Mass-produced clothing is low quality when someone overseeing the project decided to make it low quality. Mass-produced clothing is high quality when someone overseeing the project decided to make it high quality. What country it came from and who made it is a reflection of how the company wanted to pay and treat the people making it, not of those people’s skills or potential.

How does the way we speak of textile manufacturing (especially that done in East Asia) create and reinforce perceptions of East Asian women’s (primarily in our perception) capacity to do high-quality sewing? Why do we let it reflect on them instead of on the companies which made the choice? What can we change about our how we think and talk to change that stereotype?

While some clothing is bespoke, all clothing is handmade.

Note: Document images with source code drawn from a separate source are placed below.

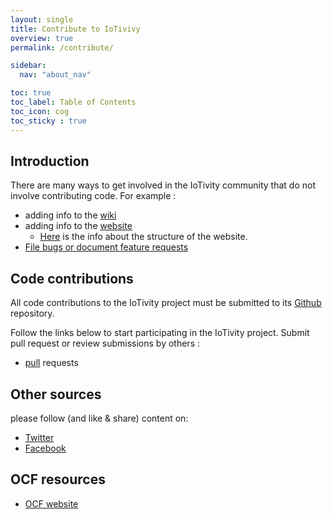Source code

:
 ```yaml
---
layout: single
title: Contribute to IoTivivy
overview: true
permalink: /contribute/

sidebar:
  nav: "about_nav"

toc: true
toc_label: Table of Contents
toc_icon: cog
toc_sticky : true
---
```


## Introduction

There are many ways to get involved in the IoTivity community that do not involve contributing code.
For example :
- adding info to the [wiki](https://github.com/iotivity/iotivity-lite/wiki)
- adding info to the [website](https://github.com/iotivity/iotivity.github.io)
  - [Here](https://github.com/iotivity/iotivity.github.io/wiki) is the info about the structure of the website.
- [File bugs or document feature requests](https://github.com/iotivity/iotivity-lite/issues)

## Code contributions

All code contributions to the IoTivity project must be submitted to its [Github](https://github.com/iotivity/iotivity-lite) repository.

Follow the links below to start participating in the IoTivity project.
Submit pull request or review submissions by others :
- [pull](https://github.com/iotivity/iotivity-lite/pulls) requests

## Other sources

please follow (and like & share) content on:
- [Twitter](https://twitter.com/IoTivity)
- [Facebook](https://www.facebook.com/iotivity)

## OCF resources

- [OCF website](https://openconnectivity.org/)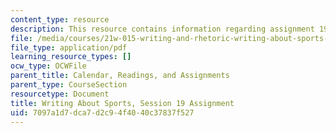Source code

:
 ```yaml
---
content_type: resource
description: This resource contains information regarding assignment 19.
file: /media/courses/21w-015-writing-and-rhetoric-writing-about-sports-fall-2013/7097a1d7dca7d2c94f4040c37837f527_MIT21W_015F13_Assignment19.pdf
file_type: application/pdf
learning_resource_types: []
ocw_type: OCWFile
parent_title: Calendar, Readings, and Assignments
parent_type: CourseSection
resourcetype: Document
title: Writing About Sports, Session 19 Assignment
uid: 7097a1d7-dca7-d2c9-4f40-40c37837f527
---
```

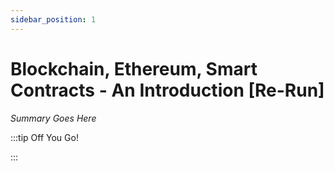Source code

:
 ```yaml
---
sidebar_position: 1
---
```


# Blockchain, Ethereum, Smart Contracts - An Introduction [Re-Run]

_Summary Goes Here_

:::tip Off You Go!

<QuestButton text="Happy Questing" link='' />

:::

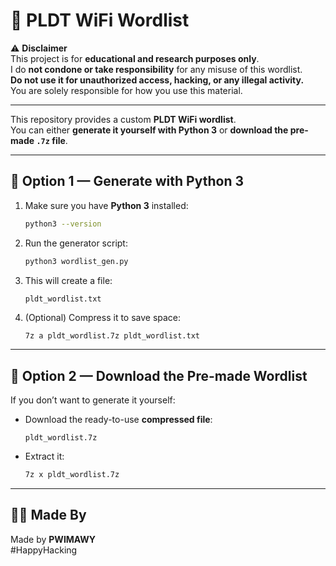 # 📶 PLDT WiFi Wordlist

⚠️ **Disclaimer**  
This project is for **educational and research purposes only**.  
I do **not condone or take responsibility** for any misuse of this wordlist.  
**Do not use it for unauthorized access, hacking, or any illegal activity.**  
You are solely responsible for how you use this material.  

---

This repository provides a custom **PLDT WiFi wordlist**.  
You can either **generate it yourself with Python 3** or **download the pre-made `.7z` file**.  

---

## 🔹 Option 1 — Generate with Python 3

1. Make sure you have **Python 3** installed:  
   ```bash
   python3 --version
   ```

2. Run the generator script:  
   ```bash
   python3 wordlist_gen.py
   ```

3. This will create a file:  
   ```
   pldt_wordlist.txt
   ```

4. (Optional) Compress it to save space:  
   ```bash
   7z a pldt_wordlist.7z pldt_wordlist.txt
   ```

---

## 🔹 Option 2 — Download the Pre-made Wordlist

If you don’t want to generate it yourself:  

- Download the ready-to-use **compressed file**:  
  ```
  pldt_wordlist.7z
  ```

- Extract it:  
  ```bash
  7z x pldt_wordlist.7z
  ```

---

## 👨‍💻 Made By

Made by **PWIMAWY**  
#HappyHacking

Sources and Further Reading/Watching

In thinking about this, I was inspired by many of the books I’ve read but also by Janneken Smucker’s Amish Quilts. In particular, she delves into perceptions of Hmong women in Lancaster County and, later on, in refugee camps in Thailand, who sew “Amish” quilts. Is there something about an Amish woman that actually makes her a better seamstress or is that our racial perceptions? (yes)

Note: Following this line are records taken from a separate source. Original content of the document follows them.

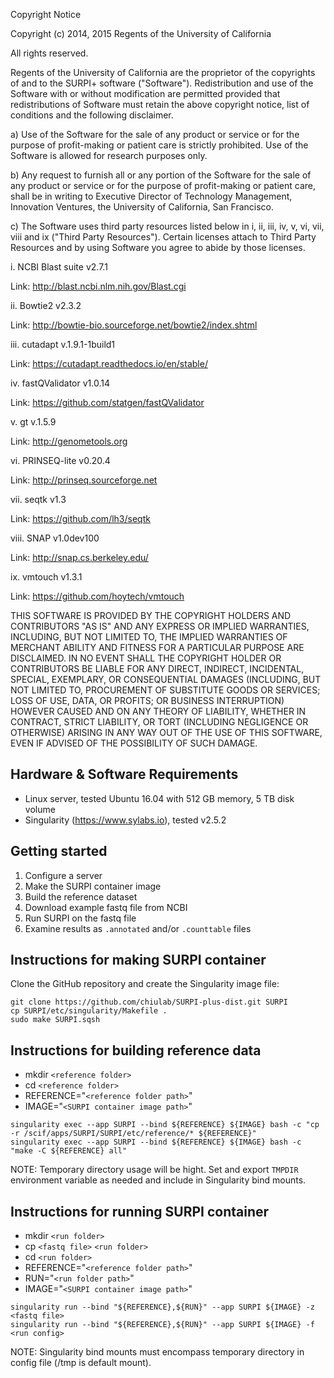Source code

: 
Copyright Notice

Copyright (c) 2014, 2015 Regents of the University of California

All rights reserved.

Regents of the University of California are the proprietor of the copyrights of and to the SURPI+ software ("Software"). Redistribution and use of the Software with or without modification are permitted provided that redistributions of Software must retain the above copyright notice, list of conditions and the following disclaimer.

a)	Use of the Software for the sale of any product or service or for the purpose of profit-making or patient care is strictly prohibited. Use of the Software is allowed for research purposes only.

b)	Any request to furnish all or any portion of the Software for the sale of any product or service or for the purpose of profit-making or patient care, shall be in writing to Executive Director of Technology Management, Innovation Ventures, the University of California, San Francisco.

c)	The Software uses third party resources listed below in i, ii, iii, iv, v, vi, vii, viii and ix ("Third Party Resources"). Certain licenses attach to Third Party Resources and by using Software you agree to abide by those licenses.

i.	NCBI Blast suite v2.7.1

Link: http://blast.ncbi.nlm.nih.gov/Blast.cgi

ii.	Bowtie2 v2.3.2

Link: http://bowtie-bio.sourceforge.net/bowtie2/index.shtml

iii.	cutadapt v.1.9.1-1build1

Link: https://cutadapt.readthedocs.io/en/stable/

iv.	fastQValidator v1.0.14

Link: https://github.com/statgen/fastQValidator

v.	gt v.1.5.9

Link: http://genometools.org

vi.	PRINSEQ-lite v0.20.4

Link: http://prinseq.sourceforge.net

vii.	seqtk v1.3

Link: https://github.com/lh3/seqtk

viii. 	SNAP v1.0dev100

Link: http://snap.cs.berkeley.edu/

ix. 	vmtouch v1.3.1

Link: https://github.com/hoytech/vmtouch

THIS SOFTWARE IS PROVIDED BY THE COPYRIGHT HOLDERS AND CONTRIBUTORS "AS IS" AND ANY EXPRESS OR IMPLIED WARRANTIES, INCLUDING, BUT NOT LIMITED TO, THE IMPLIED WARRANTIES OF MERCHANT ABILITY AND FITNESS FOR A PARTICULAR PURPOSE ARE DISCLAIMED. IN NO EVENT SHALL THE COPYRIGHT HOLDER OR CONTRIBUTORS BE LIABLE FOR ANY DIRECT, INDIRECT, INCIDENTAL, SPECIAL, EXEMPLARY, OR CONSEQUENTIAL DAMAGES (INCLUDING, BUT NOT LIMITED TO, PROCUREMENT OF SUBSTITUTE GOODS OR SERVICES; LOSS OF USE, DATA, OR PROFITS; OR BUSINESS INTERRUPTION) HOWEVER CAUSED AND ON ANY THEORY OF LIABILITY, WHETHER IN CONTRACT, STRICT LIABILITY, OR TORT (INCLUDING NEGLIGENCE OR OTHERWISE) ARISING IN ANY WAY OUT OF THE USE OF THIS SOFTWARE, EVEN IF ADVISED OF THE POSSIBILITY OF SUCH DAMAGE.


## Hardware & Software Requirements

- Linux server, tested Ubuntu 16.04 with 512 GB memory, 5 TB disk volume
- Singularity (https://www.sylabs.io), tested v2.5.2

## Getting started

1. Configure a server
2. Make the SURPI container image
3. Build the reference dataset
4. Download example fastq file from NCBI
5. Run SURPI on the fastq file
6. Examine results as `.annotated` and/or `.counttable` files

## Instructions for making SURPI container

Clone the GitHub repository and create the Singularity image file:
```
git clone https://github.com/chiulab/SURPI-plus-dist.git SURPI
cp SURPI/etc/singularity/Makefile .
sudo make SURPI.sqsh
```

## Instructions for building reference data

- mkdir `<reference folder>`
- cd `<reference folder>`
- REFERENCE="`<reference folder path>`"
- IMAGE="`<SURPI container image path>`"
```
singularity exec --app SURPI --bind ${REFERENCE} ${IMAGE} bash -c "cp -r /scif/apps/SURPI/SURPI/etc/reference/* ${REFERENCE}"
singularity exec --app SURPI --bind ${REFERENCE} ${IMAGE} bash -c "make -C ${REFERENCE} all"
```

NOTE: Temporary directory usage will be hight. Set and export `TMPDIR` environment variable as needed and include in Singularity bind mounts.

## Instructions for running SURPI container

- mkdir `<run folder>`
- cp `<fastq file>` `<run folder>`
- cd `<run folder>`
- REFERENCE="`<reference folder path>`"
- RUN="`<run folder path>`"
- IMAGE="`<SURPI container image path>`"
```
singularity run --bind "${REFERENCE},${RUN}" --app SURPI ${IMAGE} -z <fastq file>
singularity run --bind "${REFERENCE},${RUN}" --app SURPI ${IMAGE} -f <run config>
```
NOTE: Singularity bind mounts must encompass temporary directory in config file (/tmp is default mount).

Also check out the documentary Invisible Seams by Jia Li and Jodie Chan, which interviews eight Asian seamstresses and pattern-makers in the New York garment industry. I only came across this a week ago, just before finishing the quilt, but it spoke to another element of the same thing. Check out this interview with Jia and Jodie where they go into more depth about the project and what they didn’t have space to cover.